Service-level objectives
The managed service is held to published objectives so that 'managed' is a measurable commitment rather than a marketing word.
These objectives are illustrative of the operating posture and are set per engagement. The point is that managed operation is governed by the same instruments as the rest of the architecture: identity, RBAC, and an audit log that the customer, not Ryshe, ultimately controls.
XI. Compliance alignment
The architecture is built to map cleanly onto the control families that regulated enterprises are already audited against, so that adopting the gateway extends an existing compliance posture rather than opening a new gap to be assessed. The mapping below connects common frameworks to the gateway capabilities that satisfy them.
SOC 2: the access controls (Entra ID RBAC), change management (Bicep plus gated CI/CD), and monitoring (App Insights plus the audit log) speak directly to the Security and Availability trust criteria. ISO/IEC 27001: identity, secrets in Key Vault, network isolation, and logging map to access control, cryptography, operations security, and communications security control sets. HIPAA-adjacent: edge redaction, least-capture defaults, enforced retention and purge, encryption in transit and at rest, and an append-only access record support the technical safeguards expected for sensitive data, even where the deployment is not itself a covered system. In every case the gateway supplies evidence, the hash-chained log, that auditors can verify rather than take on trust.
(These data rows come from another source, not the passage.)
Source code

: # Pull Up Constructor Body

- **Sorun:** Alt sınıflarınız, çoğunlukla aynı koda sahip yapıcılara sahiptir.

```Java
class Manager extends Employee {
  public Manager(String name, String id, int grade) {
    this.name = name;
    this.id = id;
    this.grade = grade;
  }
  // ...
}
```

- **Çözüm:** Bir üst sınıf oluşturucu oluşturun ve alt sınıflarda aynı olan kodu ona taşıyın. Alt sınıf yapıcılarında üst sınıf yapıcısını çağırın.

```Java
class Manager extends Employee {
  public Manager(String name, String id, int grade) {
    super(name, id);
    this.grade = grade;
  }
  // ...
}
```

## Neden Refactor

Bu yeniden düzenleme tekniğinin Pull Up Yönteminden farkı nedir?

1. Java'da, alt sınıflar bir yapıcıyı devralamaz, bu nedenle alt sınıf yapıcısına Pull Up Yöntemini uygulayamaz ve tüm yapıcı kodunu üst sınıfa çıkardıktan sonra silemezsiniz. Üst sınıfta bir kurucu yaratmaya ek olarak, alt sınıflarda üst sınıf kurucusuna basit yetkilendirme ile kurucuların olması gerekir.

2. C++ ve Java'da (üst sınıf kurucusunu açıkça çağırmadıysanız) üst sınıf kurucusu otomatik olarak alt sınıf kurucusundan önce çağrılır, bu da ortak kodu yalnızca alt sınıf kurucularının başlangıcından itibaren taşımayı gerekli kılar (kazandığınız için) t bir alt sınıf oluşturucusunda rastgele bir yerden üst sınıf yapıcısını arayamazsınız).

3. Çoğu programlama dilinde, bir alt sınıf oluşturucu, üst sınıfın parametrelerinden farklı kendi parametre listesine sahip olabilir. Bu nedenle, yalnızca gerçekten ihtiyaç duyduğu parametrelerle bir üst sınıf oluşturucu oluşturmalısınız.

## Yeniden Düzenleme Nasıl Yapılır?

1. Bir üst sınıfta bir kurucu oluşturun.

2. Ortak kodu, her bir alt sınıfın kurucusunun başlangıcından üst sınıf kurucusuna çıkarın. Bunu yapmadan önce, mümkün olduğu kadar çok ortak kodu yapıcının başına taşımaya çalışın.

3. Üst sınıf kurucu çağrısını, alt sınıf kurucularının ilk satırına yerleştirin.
No architecture grants compliance on its own; compliance is a property of the whole system and its operation. What the gateway provides is alignment by construction: its controls are the same controls these frameworks ask for, instrumented in a way that produces the evidence an audit needs.
XII. Conclusion
A context gateway earns its place by being the one component that sees every AI request, and that same position is why it carries the heaviest trust requirement in the stack. The architecture in this paper meets that requirement by refusing to relax four goals: control over what is sent, privacy of the context, auditability of every decision, and no unnecessary movement of data. Each Azure-native choice, each tenancy option, and each operational practice is downstream of those goals. The outcome is a gateway an enterprise can own, run in its own subscription under its own keys, and prove the behavior of, on every request. Secure context control is not a feature added at the end. It is the shape of the architecture from the first decision.
References
- [1]Microsoft, Azure Architecture Center and the Azure Well-Architected Framework.
- [2]NIST, Special Publication 800-53: Security and Privacy Controls for Information Systems and Organizations.
- [3]ISO/IEC 27001, Information security, cybersecurity and privacy protection: Information security management systems.
- [4]OWASP, Top 10 for Large Language Model Applications.
- [5]Center for Internet Security, CIS Benchmarks for Microsoft Azure.